Regulus olduğu yerde durdu ve birkaç saniye bekledi. Estelle'de onunla birlikte durmuştu. "Bende sizden bir şey rica edebilir miyim?"

"Tabii."

"Şu siz kelimesini kaldırsak olur mu? Yani en azından yalnızken? Başkalarının yanında söylersek Mcgonagall ikimizi de haşlar sanırım ama kendimi gerçekten yaşlı hissediyorum."

Estelle kıkırdadı. "Tamam olur. Bende bir an ciddilikten öleceğimi düşünmüştüm. Gerçekten hiç alışık değilim."

Regulus kocaman gülümsedi ve Estelle oğlanın gülüşünde takılı kaldı. "Merlin! Biraz daha konuşursak kahvaltı bitecek. Devam etmeyi çok isterdim ama kahvaltıdan sonra maalesef dersim var."

"Sorun değil. Hızlı olalım da geç kalma."

Ve hızlı adımlarla büyük salona doğru ilerlediler. Büyük salona girdikler, hızlı bir şekilde kahvaltılarını yaptılar.

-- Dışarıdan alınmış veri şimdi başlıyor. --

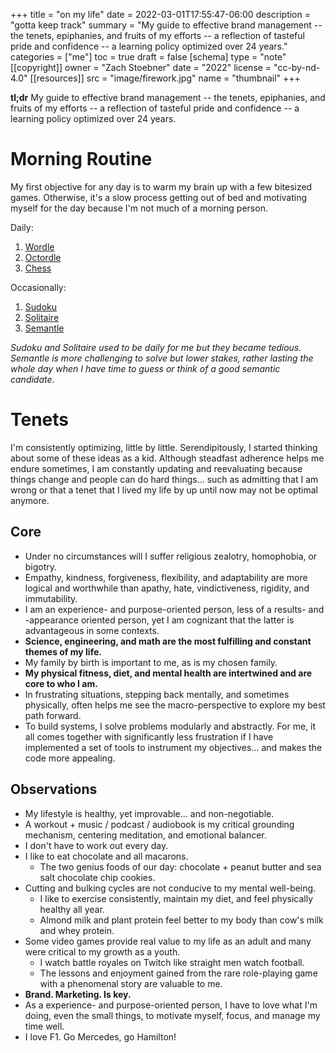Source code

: +++
title = "on my life"
date = 2022-03-01T17:55:47-06:00
description = "gotta keep track"
summary = "My guide to effective brand management -- the tenets, epiphanies, and fruits of my efforts -- a reflection of tasteful pride and confidence -- a learning policy optimized over 24 years."
categories = ["me"]
toc = true
draft = false
[schema]
  type = "note"
[[copyright]]
  owner = "Zach Stoebner"
  date = "2022"
  license = "cc-by-nd-4.0"
[[resources]]
  src = "image/firework.jpg"
  name = "thumbnail"
+++

**tl;dr** My guide to effective brand management -- the tenets, epiphanies, and fruits of my efforts -- a reflection of tasteful pride and confidence -- a learning policy optimized over 24 years. 

# Morning Routine
My first objective for any day is to warm my brain up with a few bitesized games. Otherwise, it's a slow process getting out of bed and motivating myself for the day because I'm not much of a morning person. 

Daily:
1. [Wordle](https://www.nytimes.com/games/wordle/index.html)
2. [Octordle](https://octordle.com)
3. [Chess](https://www.chess.com/daily-chess-puzzle)

Occasionally:
1. [Sudoku](https://www.nytimes.com/puzzles/sudoku/hard)
2. [Solitaire](https://games.washingtonpost.com/en-us/games/daily-solitaire)
3. [Semantle](https://semantle.novalis.org)

*Sudoku and Solitaire used to be daily for me but they became tedious. Semantle is more challenging to solve but lower stakes, rather lasting the whole day when I have time to guess or think of a good semantic candidate.*

# Tenets
I'm consistently optimizing, little by little. Serendipitously, I started thinking about some of these ideas as a kid. Although steadfast adherence helps me endure sometimes, I am constantly updating and reevaluating because things change and people can do hard things... such as admitting that I am wrong or that a tenet that I lived my life by up until now may not be optimal anymore. 

## Core
- Under no circumstances will I suffer religious zealotry, homophobia, or bigotry.
- Empathy, kindness, forgiveness, flexibility, and adaptability are more logical and worthwhile than apathy, hate, vindictiveness, rigidity, and immutability.
- I am an experience- and purpose-oriented person, less of a results- and -appearance oriented person, yet I am cognizant that the latter is advantageous in some contexts.
- <strong>Science, engineering, and math are the most fulfilling and constant themes of my life.</strong>
- My family by birth is important to me, as is my chosen family. 
- <strong>My physical fitness, diet, and mental health are intertwined and are core to who I am.</strong>
- In frustrating situations, stepping back mentally, and sometimes physically, often helps me see the macro-perspective to explore my best path forward. 
- To build systems, I solve problems modularly and abstractly. For me, it all comes together with significantly less frustration if I have implemented a set of tools to instrument my objectives... and makes the code more appealing. 

## Observations
- My lifestyle is healthy, yet improvable... and non-negotiable.
- A workout + music / podcast / audiobook is my critical grounding mechanism, centering meditation, and emotional balancer.
- I don't have to work out every day.
- I like to eat chocolate and all macarons.
	- The two genius foods of our day: chocolate + peanut butter and sea salt chocolate chip cookies.
- Cutting and bulking cycles are not conducive to my mental well-being. 
	- I like to exercise consistently, maintain my diet, and feel physically healthy all year.
	- Almond milk and plant protein feel better to my body than cow's milk and whey protein.
- Some video games provide real value to my life as an adult and many were critical to my growth as a youth.
	- I watch battle royales on Twitch like straight men watch football. 
	- The lessons and enjoyment gained from the rare role-playing game with a phenomenal story are valuable to me. 
- <strong>Brand. Marketing. Is key.</strong>
- As a experience- and purpose-oriented person, I have to love what I'm doing, even the small things, to motivate myself, focus, and manage my time well. 
- I love F1. Go Mercedes, go Hamilton!
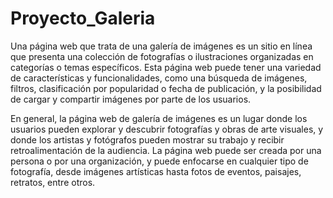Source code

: # Proyecto_Galeria
Una página web que trata de una galería de imágenes es un sitio en línea que presenta una colección de fotografías o ilustraciones
organizadas en categorías o temas específicos. Esta página web puede tener una variedad de características y funcionalidades, 
como una búsqueda de imágenes, filtros, clasificación por popularidad o fecha de publicación, y la posibilidad de cargar y compartir imágenes por parte de los usuarios.

En general, la página web de galería de imágenes es un lugar donde los usuarios pueden explorar y descubrir fotografías y obras de arte visuales, 
y donde los artistas y fotógrafos pueden mostrar su trabajo y recibir retroalimentación de la audiencia. La página web puede ser creada por una persona o por una 
organización, y puede enfocarse en cualquier tipo de fotografía, desde imágenes artísticas hasta fotos de eventos, paisajes, retratos, entre otros.
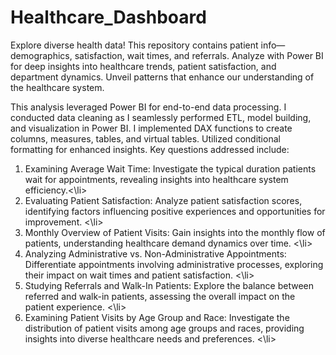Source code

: # Healthcare_Dashboard
Explore diverse health data! This repository contains patient info—demographics, satisfaction, wait times, and referrals. Analyze with Power BI for deep insights into healthcare trends, patient satisfaction, and department dynamics. Unveil patterns that enhance our understanding of the healthcare system.

This analysis leveraged Power BI for end-to-end data processing. I conducted data cleaning as I seamlessly performed ETL, model building, and visualization in Power BI. I implemented DAX functions to create columns, measures, tables, and virtual tables. Utilized conditional formatting for enhanced insights. Key questions addressed include:

<ol>
  
  <li>Examining Average Wait Time: Investigate the typical duration patients wait for appointments, revealing insights into healthcare system efficiency.<\li>
  
  <li> Evaluating Patient Satisfaction: Analyze patient satisfaction scores, identifying factors influencing positive experiences and opportunities for improvement. <\li>
  
  <li> Monthly Overview of Patient Visits: Gain insights into the monthly flow of patients, understanding healthcare demand dynamics over time. <\li>
  
  <li> Analyzing Administrative vs. Non-Administrative Appointments: Differentiate appointments involving administrative processes, exploring their impact on wait times and patient satisfaction. <\li>
  
  <li> Studying Referrals and Walk-In Patients: Explore the balance between referred and walk-in patients, assessing the overall impact on the patient experience. <\li>
  
  <li> Examining Patient Visits by Age Group and Race: Investigate the distribution of patient visits among age groups and races, providing insights into diverse healthcare needs and preferences. <\li>

<ol>
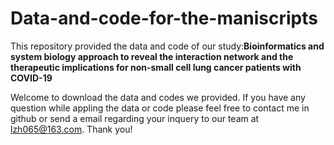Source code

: # Data-and-code-for-the-maniscripts
This repository provided the data and code of our study:**Bioinformatics and system biology approach to reveal the interaction network and the therapeutic implications for non-small cell lung cancer patients with COVID-19**

 Welcome to download the data and codes we provided. If you have any question while appling the data or code please feel free to contact me in github or send a email regarding your inquery to our team at lzh065@163.com. Thank you!
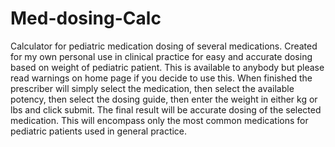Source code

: # Med-dosing-Calc
Calculator for pediatric medication dosing of several medications.
Created for my own personal use in clinical practice for easy and accurate dosing based on weight of pediatric patient.  This is available to anybody but please read warnings on home page if you decide to use this.
When finished the prescriber will simply select the medication, then select the available potency, then select the dosing guide, then enter the weight in either kg or lbs and click submit.
The final result will be accurate dosing of the selected medication.
This will encompass only the most common medications for pediatric patients used in general practice.

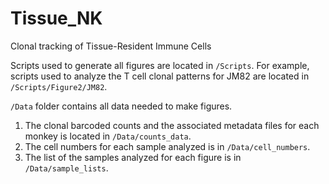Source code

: # Tissue_NK
Clonal tracking of Tissue-Resident Immune Cells

Scripts used to generate all figures are located in `/Scripts`. For example, scripts used to analyze the T cell clonal patterns for JM82 are located in `/Scripts/Figure2/JM82`. <br> 

`/Data` folder contains all data needed to make figures. <br>
1. The clonal barcoded counts and the associated metadata files for each monkey is located in `/Data/counts_data`. <br>
2. The cell numbers for each sample analyzed is in `/Data/cell_numbers`.<br>
3. The list of the samples analyzed for each figure is in `/Data/sample_lists`.<br>
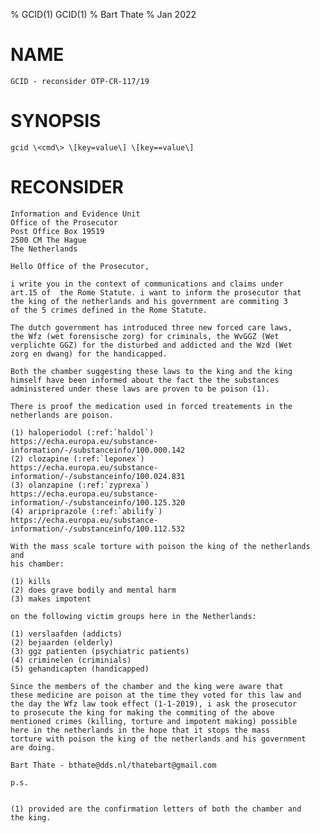 % GCID(1) GCID(1)
% Bart Thate
% Jan 2022

# NAME

    GCID - reconsider OTP-CR-117/19

# SYNOPSIS

    gcid \<cmd\> \[key=value\] \[key==value\] 

# RECONSIDER

    Information and Evidence Unit
    Office of the Prosecutor
    Post Office Box 19519
    2500 CM The Hague
    The Netherlands

    Hello Office of the Prosecutor,

    i write you in the context of communications and claims under
    art.15 of  the Rome Statute. i want to inform the prosecutor that
    the king of the netherlands and his government are commiting 3
    of the 5 crimes defined in the Rome Statute.

    The dutch government has introduced three new forced care laws,
    the Wfz (wet forensische zorg) for criminals, the WvGGZ (Wet 
    verplichte GGZ) for the disturbed and addicted and the Wzd (Wet 
    zorg en dwang) for the handicapped.

    Both the chamber suggesting these laws to the king and the king
    himself have been informed about the fact the the substances
    administered under these laws are proven to be poison (1).
 
    There is proof the medication used in forced treatements in the 
    netherlands are poison.

    (1) haloperiodol (:ref:`haldol`)
    https://echa.europa.eu/substance-information/-/substanceinfo/100.000.142
    (2) clozapine (:ref:`leponex`)
    https://echa.europa.eu/substance-information/-/substanceinfo/100.024.831
    (3) olanzapine (:ref:`zyprexa`)
    https://echa.europa.eu/substance-information/-/substanceinfo/100.125.320
    (4) aripriprazole (:ref:`abilify`)
    https://echa.europa.eu/substance-information/-/substanceinfo/100.112.532

    With the mass scale torture with poison the king of the netherlands and 
    his chamber:

    (1) kills
    (2) does grave bodily and mental harm
    (3) makes impotent

    on the following victim groups here in the Netherlands:

    (1) verslaafden (addicts)
    (2) bejaarden (elderly)
    (3) ggz patienten (psychiatric patients)
    (4) criminelen (criminials)
    (5) gehandicapten (handicapped)

    Since the members of the chamber and the king were aware that
    these medicine are poison at the time they voted for this law and
    the day the Wfz law took effect (1-1-2019), i ask the prosecutor
    to prosecute the king for making the commiting of the above
    mentioned crimes (killing, torture and impotent making) possible
    here in the netherlands in the hope that it stops the mass
    torture with poison the king of the netherlands and his government
    are doing.

    Bart Thate - bthate@dds.nl/thatebart@gmail.com

    p.s.


    (1) provided are the confirmation letters of both the chamber and 
    the king.
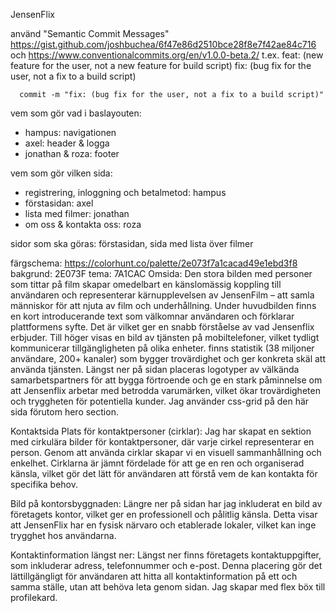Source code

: JensenFlix

använd "Semantic Commit Messages"
https://gist.github.com/joshbuchea/6f47e86d2510bce28f8e7f42ae84c716 och https://www.conventionalcommits.org/en/v1.0.0-beta.2/ 
t.ex. feat: (new feature for the user, not a new feature for build script)
      fix: (bug fix for the user, not a fix to a build script)

      commit -m "fix: (bug fix for the user, not a fix to a build script)"

vem som gör vad i baslayouten:
- hampus: navigationen
- axel: header & logga
- jonathan & roza: footer

vem som gör vilken sida: 
- registrering, inloggning och betalmetod: hampus
- förstasidan: axel
- lista med filmer: jonathan
- om oss & kontakta oss: roza

sidor som ska göras: förstasidan, sida med lista över filmer

färgschema: https://colorhunt.co/palette/2e073f7a1cacad49e1ebd3f8
bakgrund: 2E073F
tema: 7A1CAC
Omsida:
Den stora bilden med personer som tittar på film skapar omedelbart en känslomässig koppling till användaren och representerar kärnupplevelsen av JensenFilm – att samla människor för att njuta av film och underhållning. Under huvudbilden finns en kort introducerande text som välkomnar användaren och förklarar plattformens syfte. Det är vilket ger en snabb förståelse av vad Jensenflix erbjuder. Till höger visas en bild av tjänsten på mobiltelefoner, vilket tydligt kommunicerar tillgängligheten på olika enheter.  finns statistik (38 miljoner användare, 200+ kanaler) som bygger trovärdighet och ger konkreta skäl att använda tjänsten. Längst ner på sidan placeras logotyper av välkända samarbetspartners för att bygga förtroende och ge en stark påminnelse om att Jensenflix arbetar med betrodda varumärken, vilket ökar trovärdigheten och tryggheten för potentiella kunder. Jag använder css-grid på den här sida förutom hero section.

Kontaktsida
Plats för kontaktpersoner (cirklar): Jag har skapat en sektion med cirkulära bilder för kontaktpersoner, där varje cirkel representerar en person. Genom att använda cirklar skapar vi en visuell sammanhållning och enkelhet. Cirklarna är jämnt fördelade för att ge en ren och organiserad känsla, vilket gör det lätt för användaren att förstå vem de kan kontakta för specifika behov.

Bild på kontorsbyggnaden: Längre ner på sidan har jag inkluderat en bild av företagets kontor, vilket ger en professionell och pålitlig känsla. Detta visar att JensenFlix har en fysisk närvaro och etablerade lokaler, vilket kan inge trygghet hos användarna.

Kontaktinformation längst ner: Längst ner finns företagets kontaktuppgifter, som inkluderar adress, telefonnummer och e-post. Denna placering gör det lättillgängligt för användaren att hitta all kontaktinformation på ett och samma ställe, utan att behöva leta genom sidan. Jag skapar med flex böx till profilekard.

"Akşam görüşürüz Estelle."

"Görüşürüz Regulus. Akşam yemeğinden sonra astronomi kulesine gelirsen sevinirim. Öğrencilere dersin bahçede olacağını söyledim ancak birkaç ufak hazırlık için yardıma ihtiyacım var."

"Tamamdır. Orada olacağım."

Estelle, o gün akşama kadar hayatı boyunca yaşadıklarını düşündü. Tam 9 yıl boyunca arkadaşlarından uzakta kalmıştı. Hiçbir zaman bir babaya sahip olamamıştı. Annesi ise onun gözleri önünde acı dolu çığlıklar eşliğinde can vermişti. Estelle sahip olduğu her şeyi kaybetmişti. Şimdi Dumbledore sayesinde ona yeniden başlama fırsatı verilmişti. Evine dönmüştü. Belki annesi yoktu ama öğrencileri vardı. Arkadaşları vardı. Ve her ne kadar Estelle o an farkında olmasa da Regulus Black vardı. Arkadaşı değildi. Regulus Estelle'nin yıldızıydı. Ancak ikisi de bunun farkında değildi.












Selam! Yeni hikayenin ikinci bölümü ile yine karşınızdayım. Bir sonra ki bölüm oldukça uzun olacak. Ayrıca hem Regulus'un hem de Estelle'nin isimlerinin anlamını da öğreneceksiniz. Umarım bölümü beğenmişsinizdir.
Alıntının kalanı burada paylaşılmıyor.